• Required work: Give every line of the listing word for word, beginning at the first and including the line with "## Introduction" as the last.

[[ Material for this exercise, beginning ]]

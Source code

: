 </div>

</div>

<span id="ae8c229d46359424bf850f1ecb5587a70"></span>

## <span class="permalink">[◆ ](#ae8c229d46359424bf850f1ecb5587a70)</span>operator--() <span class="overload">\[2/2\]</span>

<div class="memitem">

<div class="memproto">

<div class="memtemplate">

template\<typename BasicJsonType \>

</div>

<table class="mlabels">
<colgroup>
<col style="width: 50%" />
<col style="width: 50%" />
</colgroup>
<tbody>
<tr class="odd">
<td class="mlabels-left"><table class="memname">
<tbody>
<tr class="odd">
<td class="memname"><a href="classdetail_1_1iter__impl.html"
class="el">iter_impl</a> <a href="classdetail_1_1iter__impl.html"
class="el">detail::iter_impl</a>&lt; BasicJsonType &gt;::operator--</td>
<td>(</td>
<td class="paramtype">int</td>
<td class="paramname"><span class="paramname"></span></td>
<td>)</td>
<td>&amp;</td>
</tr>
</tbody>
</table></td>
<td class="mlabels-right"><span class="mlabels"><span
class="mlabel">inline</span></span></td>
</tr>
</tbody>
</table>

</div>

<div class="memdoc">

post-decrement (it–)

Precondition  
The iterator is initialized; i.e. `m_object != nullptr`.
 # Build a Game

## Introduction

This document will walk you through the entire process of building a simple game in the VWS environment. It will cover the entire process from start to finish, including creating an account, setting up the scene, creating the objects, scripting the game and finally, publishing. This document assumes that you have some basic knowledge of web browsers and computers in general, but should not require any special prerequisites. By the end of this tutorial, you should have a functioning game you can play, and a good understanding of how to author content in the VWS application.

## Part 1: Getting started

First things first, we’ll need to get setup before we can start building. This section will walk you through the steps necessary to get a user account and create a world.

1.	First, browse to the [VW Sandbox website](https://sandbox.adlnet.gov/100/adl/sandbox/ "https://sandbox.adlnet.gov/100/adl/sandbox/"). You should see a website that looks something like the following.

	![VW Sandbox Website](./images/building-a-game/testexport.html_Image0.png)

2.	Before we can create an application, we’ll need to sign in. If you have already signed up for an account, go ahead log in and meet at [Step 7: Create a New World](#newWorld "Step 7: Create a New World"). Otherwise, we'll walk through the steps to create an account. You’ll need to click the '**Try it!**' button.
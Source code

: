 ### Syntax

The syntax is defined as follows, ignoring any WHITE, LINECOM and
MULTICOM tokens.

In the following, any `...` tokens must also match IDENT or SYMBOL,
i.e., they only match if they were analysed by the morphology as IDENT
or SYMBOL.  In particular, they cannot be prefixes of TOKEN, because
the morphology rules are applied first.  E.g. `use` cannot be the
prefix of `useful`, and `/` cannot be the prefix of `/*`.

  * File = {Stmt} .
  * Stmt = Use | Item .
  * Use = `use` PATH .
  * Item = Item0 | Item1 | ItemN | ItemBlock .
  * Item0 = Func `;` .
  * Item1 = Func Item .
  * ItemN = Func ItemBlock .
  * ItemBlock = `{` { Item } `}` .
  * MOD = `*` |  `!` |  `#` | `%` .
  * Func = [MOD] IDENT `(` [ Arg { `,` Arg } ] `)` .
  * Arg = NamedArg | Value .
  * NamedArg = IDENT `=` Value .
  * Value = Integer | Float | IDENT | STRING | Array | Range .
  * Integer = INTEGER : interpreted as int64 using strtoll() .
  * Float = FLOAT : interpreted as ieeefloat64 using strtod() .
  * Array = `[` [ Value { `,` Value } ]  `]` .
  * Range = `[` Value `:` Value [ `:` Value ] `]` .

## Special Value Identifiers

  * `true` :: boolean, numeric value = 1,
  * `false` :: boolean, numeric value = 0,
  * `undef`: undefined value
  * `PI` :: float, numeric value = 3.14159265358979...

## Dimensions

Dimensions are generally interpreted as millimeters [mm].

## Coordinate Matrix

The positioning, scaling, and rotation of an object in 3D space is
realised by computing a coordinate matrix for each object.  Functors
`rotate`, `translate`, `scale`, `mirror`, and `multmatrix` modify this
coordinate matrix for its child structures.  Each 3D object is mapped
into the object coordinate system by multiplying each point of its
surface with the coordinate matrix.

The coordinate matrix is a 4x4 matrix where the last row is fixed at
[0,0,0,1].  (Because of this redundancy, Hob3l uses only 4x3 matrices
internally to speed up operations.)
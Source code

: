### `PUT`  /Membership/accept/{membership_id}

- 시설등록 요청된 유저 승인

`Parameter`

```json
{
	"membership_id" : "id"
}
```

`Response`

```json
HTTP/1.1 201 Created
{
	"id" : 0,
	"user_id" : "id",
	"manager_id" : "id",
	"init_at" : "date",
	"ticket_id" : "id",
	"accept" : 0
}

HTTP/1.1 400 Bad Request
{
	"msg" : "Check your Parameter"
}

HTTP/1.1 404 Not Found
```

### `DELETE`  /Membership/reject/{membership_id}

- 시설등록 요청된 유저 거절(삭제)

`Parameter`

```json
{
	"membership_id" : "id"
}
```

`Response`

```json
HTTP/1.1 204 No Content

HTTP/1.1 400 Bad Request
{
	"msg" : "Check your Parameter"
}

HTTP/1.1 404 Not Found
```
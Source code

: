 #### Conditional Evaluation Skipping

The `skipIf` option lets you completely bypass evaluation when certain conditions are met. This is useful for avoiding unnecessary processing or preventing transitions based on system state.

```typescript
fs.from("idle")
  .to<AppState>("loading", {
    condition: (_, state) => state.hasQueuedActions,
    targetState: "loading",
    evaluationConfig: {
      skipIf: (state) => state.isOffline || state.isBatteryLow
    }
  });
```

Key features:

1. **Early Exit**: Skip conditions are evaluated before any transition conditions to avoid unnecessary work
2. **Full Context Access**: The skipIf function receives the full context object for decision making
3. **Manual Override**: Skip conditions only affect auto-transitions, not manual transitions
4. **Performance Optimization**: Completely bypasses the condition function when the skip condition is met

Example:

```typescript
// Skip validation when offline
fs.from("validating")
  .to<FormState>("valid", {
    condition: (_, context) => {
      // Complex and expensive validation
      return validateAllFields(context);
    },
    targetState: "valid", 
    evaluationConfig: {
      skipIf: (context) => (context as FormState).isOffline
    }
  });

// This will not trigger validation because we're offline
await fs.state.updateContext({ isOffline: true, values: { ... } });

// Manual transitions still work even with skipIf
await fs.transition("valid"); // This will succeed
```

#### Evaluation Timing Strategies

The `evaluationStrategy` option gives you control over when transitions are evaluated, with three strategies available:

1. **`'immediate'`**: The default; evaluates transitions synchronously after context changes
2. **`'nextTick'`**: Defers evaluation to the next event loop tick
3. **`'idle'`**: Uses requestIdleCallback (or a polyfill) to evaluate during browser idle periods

[[ Material for this exercise, end ]]

• Answer to the problem:
Source code

: </div>

</div>

<span id="ae8c229d46359424bf850f1ecb5587a70"></span>

## <span class="permalink">[◆ ](#ae8c229d46359424bf850f1ecb5587a70)</span>operator--() <span class="overload">\[2/2\]</span>

<div class="memitem">

<div class="memproto">

<div class="memtemplate">

template\<typename BasicJsonType \>

</div>

<table class="mlabels">
<colgroup>
<col style="width: 50%" />
<col style="width: 50%" />
</colgroup>
<tbody>
<tr class="odd">
<td class="mlabels-left"><table class="memname">
<tbody>
<tr class="odd">
<td class="memname"><a href="classdetail_1_1iter__impl.html"
class="el">iter_impl</a> <a href="classdetail_1_1iter__impl.html"
class="el">detail::iter_impl</a>&lt; BasicJsonType &gt;::operator--</td>
<td>(</td>
<td class="paramtype">int</td>
<td class="paramname"><span class="paramname"></span></td>
<td>)</td>
<td>&amp;</td>
</tr>
</tbody>
</table></td>
<td class="mlabels-right"><span class="mlabels"><span
class="mlabel">inline</span></span></td>
</tr>
</tbody>
</table>

</div>

<div class="memdoc">

post-decrement (it–)

Precondition  
The iterator is initialized; i.e. `m_object != nullptr`.
 # Build a Game

## Introduction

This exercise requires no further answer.